The Neilson data categorises spending by ‘share of voice’ in the TV ad market. It records Thomson with an 18% share in the five months and sister brand First Choice with 10%.
Hotel price-comparison site Trivago took a 17% share.
Online giant Expedia, which owns a majority stake in Trivago, took an 11% share and Hotels.com a 4% share. The European arm of US giant Priceline, Booking. com, took 10% with its first TV campaign in the UK.
Thomas Cook spent less, with just 6% of total share, although the group’s Hotels4u brand also took 4%. Virgin Holidays was only just behind Cook on 5%. Lowcost Travel was the biggest spender among other OTAs, with 7%, against 3% for lastminute.com and 1% for On The Beach. Skyscanner took 4% with its first TV advertising and Travelsupermarket 3%. All figures were rounded.
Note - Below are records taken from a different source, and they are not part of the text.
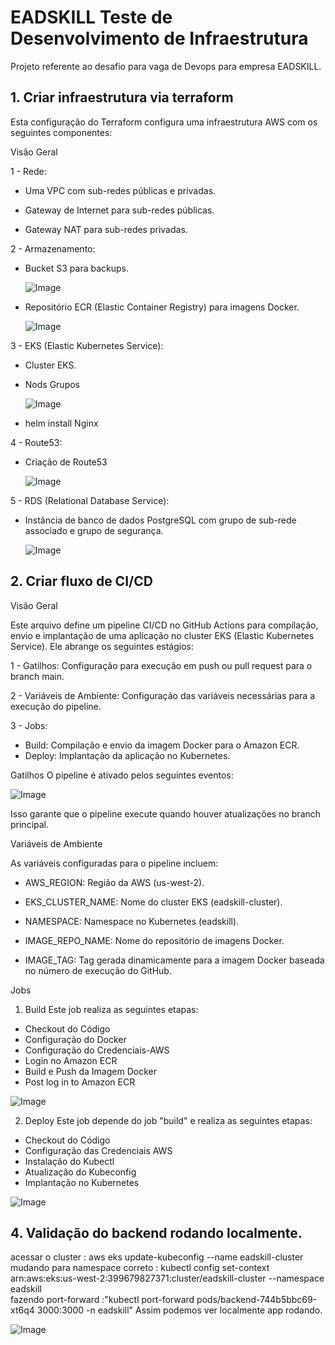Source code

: # EADSKILL Teste de Desenvolvimento de Infraestrutura
Projeto referente ao desafio para vaga de Devops para empresa EADSKILL.


## 1. Criar infraestrutura via terraform

Esta configuração do Terraform configura uma infraestrutura AWS com os seguintes componentes:

Visão Geral

1 - Rede:

 - Uma VPC com sub-redes públicas e privadas.

 - Gateway de Internet para sub-redes públicas.

 - Gateway NAT para sub-redes privadas.

2 - Armazenamento:

 - Bucket S3 para backups.

   ![Image](https://github.com/user-attachments/assets/3768e789-72c4-4166-acce-9d54c64bdcdc)

 - Repositório ECR (Elastic Container Registry) para imagens Docker.

   ![Image](https://github.com/user-attachments/assets/ada8759a-9ec4-4202-a386-e082377fbe72)

3 - EKS (Elastic Kubernetes Service):

 - Cluster EKS.

 - Nods Grupos
   
   ![Image](https://github.com/user-attachments/assets/c363ef11-29f6-4290-8f7b-e21a6c3be9fe)

 - helm install Nginx

4 - Route53:
  
  - Criação de Route53

    ![Image](https://github.com/user-attachments/assets/8bad22dd-bf67-44de-8931-b7e3d1d19217)

5 - RDS (Relational Database Service):

 - Instância de banco de dados PostgreSQL com grupo de sub-rede associado e grupo de segurança.

   ![Image](https://github.com/user-attachments/assets/f60195c3-e839-4353-bba7-2765efe8d4f7)


## 2. Criar fluxo de CI/CD

Visão Geral

Este arquivo define um pipeline CI/CD no GitHub Actions para compilação, envio e implantação de uma aplicação no cluster EKS (Elastic Kubernetes Service). Ele abrange os seguintes estágios:

1 - Gatilhos: Configuração para execução em push ou pull request para o branch main.

2 - Variáveis de Ambiente: Configuração das variáveis necessárias para a execução do pipeline.

3 - Jobs:
 - Build: Compilação e envio da imagem Docker para o Amazon ECR.
 - Deploy: Implantação da aplicação no Kubernetes.

 Gatilhos
O pipeline é ativado pelos seguintes eventos:

![Image](https://github.com/user-attachments/assets/6b829786-0813-4225-b243-8294e3654978)

Isso garante que o pipeline execute quando houver atualizações no branch principal.

Variáveis de Ambiente

As variáveis configuradas para o pipeline incluem:

 - AWS_REGION: Região da AWS (us-west-2).

 - EKS_CLUSTER_NAME: Nome do cluster EKS (eadskill-cluster).

 - NAMESPACE: Namespace no Kubernetes (eadskill).

 - IMAGE_REPO_NAME: Nome do repositório de imagens Docker.

 - IMAGE_TAG: Tag gerada dinamicamente para a imagem Docker baseada no número de execução do GitHub.

Jobs

1. Build
Este job realiza as seguintes etapas:

 - Checkout do Código
 - Configuração do Docker
 - Configuração do Credenciais-AWS
 - Login no Amazon ECR
 - Build e Push da Imagem Docker
 - Post log in to Amazon ECR

 ![Image](https://github.com/user-attachments/assets/e12c2e49-0d50-4fe8-9a05-47b2a3a0eab7) 

2. Deploy
Este job depende do job "build" e realiza as seguintes etapas:

 - Checkout do Código
 - Configuração das Credenciais AWS
 - Instalação do Kubectl
 - Atualização do Kubeconfig
 - Implantação no Kubernetes

 ![Image](https://github.com/user-attachments/assets/c2a88cf6-c7b0-40de-af0d-87b1aaaa9845)


## 4. Validação do backend rodando localmente.

acessar o cluster : aws eks update-kubeconfig --name eadskill-cluster
mudando para namespace correto : kubectl config set-context arn:aws:eks:us-west-2:399679827371:cluster/eadskill-cluster --namespace eadskill                  
fazendo port-forward :"kubectl port-forward pods/backend-744b5bbc69-xt6q4 3000:3000 -n eadskill"
Assim podemos ver localmente app rodando.

 ![Image](https://github.com/user-attachments/assets/37458942-addf-43e6-a9e3-e793dcb695e5)










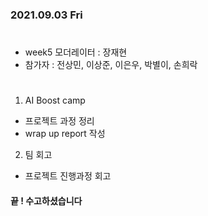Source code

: ### 2021.09.03 Fri

#
- week5 모더레이터 : 장재현
- 참가자 : 전상민, 이상준, 이은우, 박별이, 손희락
#
1. AI Boost camp
- 프로젝트 과정 정리
- wrap up report 작성

2. 팀 회고
- 프로젝트 진행과정 회고

#### 끝 ! 수고하셨습니다
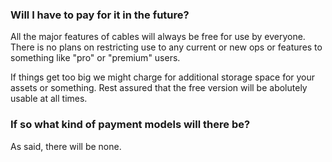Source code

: ### Will I have to pay for it in the future?

All the major features of cables will always be free for use by everyone. There is no plans on restricting use to
any current or new ops or features to something like "pro" or "premium" users.

If things get too big we might charge for additional storage space for your assets or something. Rest assured
that the free version will be abolutely usable at all times.

### If so what kind of payment models will there be?

As said, there will be none.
The overall share of Thomson and Cook fell year on year as the OTAs ramped up spending despite the companies appearing to spend more – although the First Choice share rose from 7% to 10%.
A Tui Travel spokesman said: “We would never reveal our marketing spend.”
However, the level of spending is suggested by the fact that a £1 million turn-of-year TV campaign by price-comparison site Comparediscountholidays.com
did not even register in the
Neilson figures.
Travel Weekly reported in January that TV ad campaigns, allied to greater confidence in the economy, had boosted trade.